Einatmen und Aufleben

Die neuen Komfortlüftungsanlagen bringen nicht nur frische Luft, sondern auch mehr Gesundheit, Wohlbehagen und Energieeffizienz in Ihre vier Wände.

Kontrollierte Wohnraumlüftungen – ein anderer Begriff für Komfortlüftungen – erleben in den letzten Jahren einen regelrechten Boom. Dafür verantwortlich ist nicht ausschließlich der Energiespargedanke. Es ist vor allem der hohe Komfort. Wer einmal erlebt hat, wie gut und erholsam man schlafen kann, wenn die ganze Nacht die Atemluft optimal ist, will nicht mehr darauf verzichten. Bei Tag gilt das gleiche für unbeschwertes Arbeiten und auch Feiern „in der frischen Luft“.

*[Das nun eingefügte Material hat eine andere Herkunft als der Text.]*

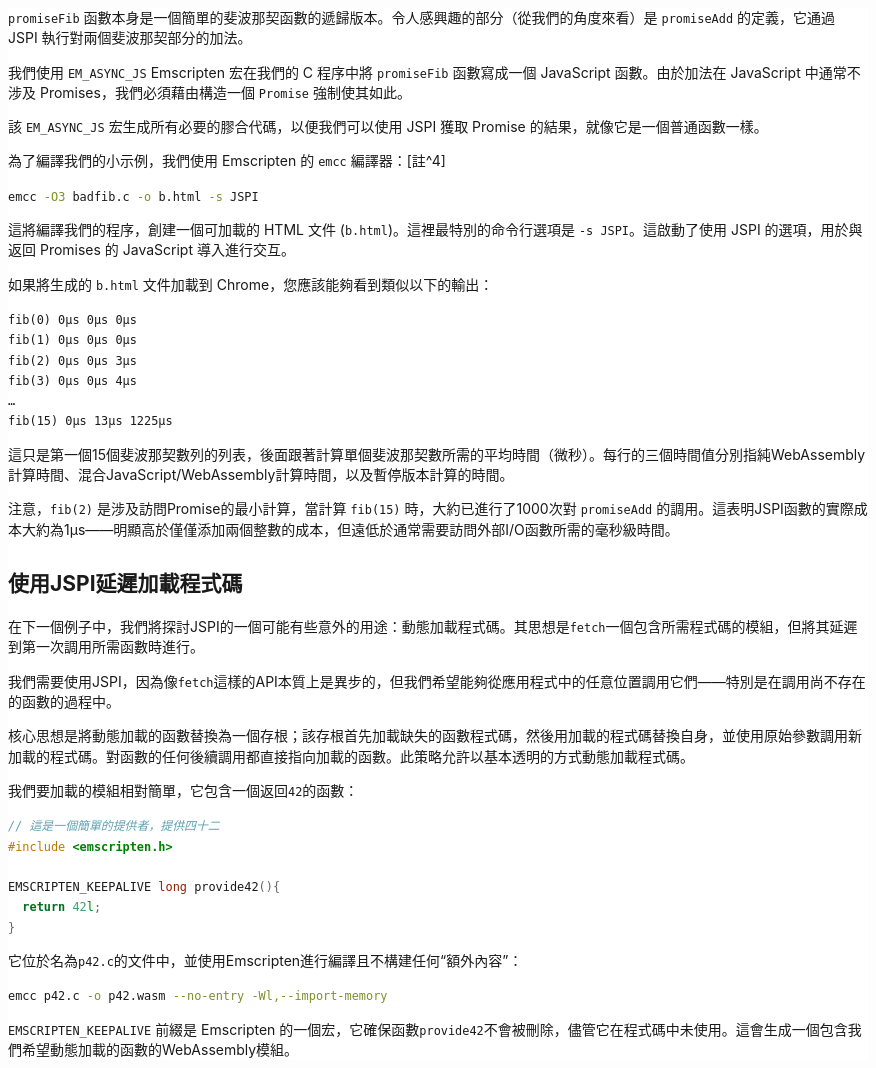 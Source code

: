 `promiseFib` 函數本身是一個簡單的斐波那契函數的遞歸版本。令人感興趣的部分（從我們的角度來看）是 `promiseAdd` 的定義，它通過 JSPI 執行對兩個斐波那契部分的加法。

我們使用 `EM_ASYNC_JS` Emscripten 宏在我們的 C 程序中將 `promiseFib` 函數寫成一個 JavaScript 函數。由於加法在 JavaScript 中通常不涉及 Promises，我們必須藉由構造一個 `Promise` 強制使其如此。

該 `EM_ASYNC_JS` 宏生成所有必要的膠合代碼，以便我們可以使用 JSPI 獲取 Promise 的結果，就像它是一個普通函數一樣。

為了編譯我們的小示例，我們使用 Emscripten 的 `emcc` 編譯器：[註^4]

```sh
emcc -O3 badfib.c -o b.html -s JSPI
```

這將編譯我們的程序，創建一個可加載的 HTML 文件 (`b.html`)。這裡最特別的命令行選項是 `-s JSPI`。這啟動了使用 JSPI 的選項，用於與返回 Promises 的 JavaScript 導入進行交互。

如果將生成的 `b.html` 文件加載到 Chrome，您應該能夠看到類似以下的輸出：

```
fib(0) 0μs 0μs 0μs
fib(1) 0μs 0μs 0μs
fib(2) 0μs 0μs 3μs
fib(3) 0μs 0μs 4μs
…
fib(15) 0μs 13μs 1225μs
```

這只是第一個15個斐波那契數列的列表，後面跟著計算單個斐波那契數所需的平均時間（微秒）。每行的三個時間值分別指純WebAssembly計算時間、混合JavaScript/WebAssembly計算時間，以及暫停版本計算的時間。

注意，`fib(2)` 是涉及訪問Promise的最小計算，當計算 `fib(15)` 時，大約已進行了1000次對 `promiseAdd` 的調用。這表明JSPI函數的實際成本大約為1μs——明顯高於僅僅添加兩個整數的成本，但遠低於通常需要訪問外部I/O函數所需的毫秒級時間。

## 使用JSPI延遲加載程式碼

在下一個例子中，我們將探討JSPI的一個可能有些意外的用途：動態加載程式碼。其思想是`fetch`一個包含所需程式碼的模組，但將其延遲到第一次調用所需函數時進行。

我們需要使用JSPI，因為像`fetch`這樣的API本質上是異步的，但我們希望能夠從應用程式中的任意位置調用它們——特別是在調用尚不存在的函數的過程中。

核心思想是將動態加載的函數替換為一個存根；該存根首先加載缺失的函數程式碼，然後用加載的程式碼替換自身，並使用原始參數調用新加載的程式碼。對函數的任何後續調用都直接指向加載的函數。此策略允許以基本透明的方式動態加載程式碼。

我們要加載的模組相對簡單，它包含一個返回`42`的函數：

```c
// 這是一個簡單的提供者，提供四十二
#include <emscripten.h>

EMSCRIPTEN_KEEPALIVE long provide42(){
  return 42l;
}
```

它位於名為`p42.c`的文件中，並使用Emscripten進行編譯且不構建任何“額外內容”：

```sh
emcc p42.c -o p42.wasm --no-entry -Wl,--import-memory
```

`EMSCRIPTEN_KEEPALIVE` 前綴是 Emscripten 的一個宏，它確保函數`provide42`不會被刪除，儘管它在程式碼中未使用。這會生成一個包含我們希望動態加載的函數的WebAssembly模組。


[^first]: 如果 WebAssembly 應用程式被多次暫停，後續的暫停將返回到瀏覽器的事件循環，並且不會直接對 Web 應用程式可見。
[^firefox]: JSPI 也可在 Firefox nightly 版本中使用：在 about:config 面板中啟用 "`javascript.options.wasm_js_promise_integration`"，然後重新啟動。
[^1]: 對技術狂熱者，請參閱 [WebAssembly JSPI 提案](https://github.com/WebAssembly/js-promise-integration/blob/main/proposals/js-promise-integration/Overview.md) 和 [V8 堆疊切換設計專案](https://docs.google.com/document/d/16Us-pyte2-9DECJDfGm5tnUpfngJJOc8jbj54HMqE9Y)。
[^2]: 注意：我們在附錄 A 中提供完整程式碼。
[^3]: 對於我們的具體範例，不需要此旗標，但對於更大的程式則可能需要。
[^4]: 注意：需要版本 ≥ 3.1.61 的 Emscripten。
[^6]: 完整程式碼可參考附錄 B。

Alle Vorteile Auf einen Blick

  • Ständig frische Luft in allen Räumen
  • Ständige Abfuhr verbrauchter Luft
  • Hohe Wärmerückgewinnung
  • Stark reduzierte Heizkosten
  • Flüsterleiser Betrieb
  • Kein Staub und Lärm von außen
  • Gute Atemluft ohne Zugerscheinungen
  • Schützt Allergiker (Pollenfilter)
  • Gesunder Schlaf
  • Geringer Stromverbrauch
  • Hoher Bedienkomfort
  • Automatische Entfeuchtung von Bad und Küche
  • Verhindert Schimmelbildung
  • Dauerhaft gesunde Bausubstanz
  • Keine unangenehmen Hausgerüche

Wie funktioniert die Komfortlüftung?

Aus Küche, Bad, WC und sonstigen Räumen wird die warme und „verbrauchte“ Luft abgesaugt und über Rohre zum Lüftungsgerät geleitet. Die Wärme wird dort über einen Wärmetauscher an die frische Außenluft abgegeben. Die Zuluft wird dabei so stark erwärmt, dass es keiner Nachheizung bedarf und die Luft somit zugfrei und unhörbar den Wohn- und Schlafräumen zugeführt wird. Die verbrauchte, schadstoffbelastete Luft verlässt das Haus mit geringsten Wärmeverlusten. Idealerweise wird frische Luft durch einen Feinstaub- oder Pollenfilter bereits über einen Erdreich-Wärmetauscher zum Lüftungsgerät angesaugt.

Keine Sanierung ohne Komfortlüftung

Wird ein Gebäude energetisch saniert, also gegen Wärmeverluste nahezu luftdicht gedämmt, kann die verbrauchte und feuchte Luft nur bei geöffnetem Fenster entweichen. Allerdings produziert ein Vier-Personen-Haushalt durch Kochen, Duschen und Atmen täglich etwa 15 Liter Wasserdampf. Wird der Wohnraum nicht ausreichend gelüftet, steigen daher Luftfeuchte und somit auch Schimmelgefahr schnell an. Um dies zu verhindern, müssten Tag und Nacht die Fenster alle zwei Stunden für zehn Minuten geöffnet werden. In der Praxis ist dies nicht realisierbar. Um Schimmelbildung aktiv zu vermeiden, ist eine kontrollierte Wohnraumlüftung daher unabdingbar.

Einfache Bedienung

Ist die Lüftungsanlage einmal in Betrieb genommen, arbeitet sie ohne jeden Betreuungsaufwand. Einzig wenn es einmal „hoch hergeht“, etwa bei Partys oder sonstigen Gründen für erhöhten Frischluftbedarf, kann die Lüftung ganz einfach per Knopfdruck auf höhere Leistung geschaltet werden. Die Filter schließlich sollten jährlich ersetzt werden: verschmutzte Filter einfach herausziehen und neue Filter einschieben. Fertig.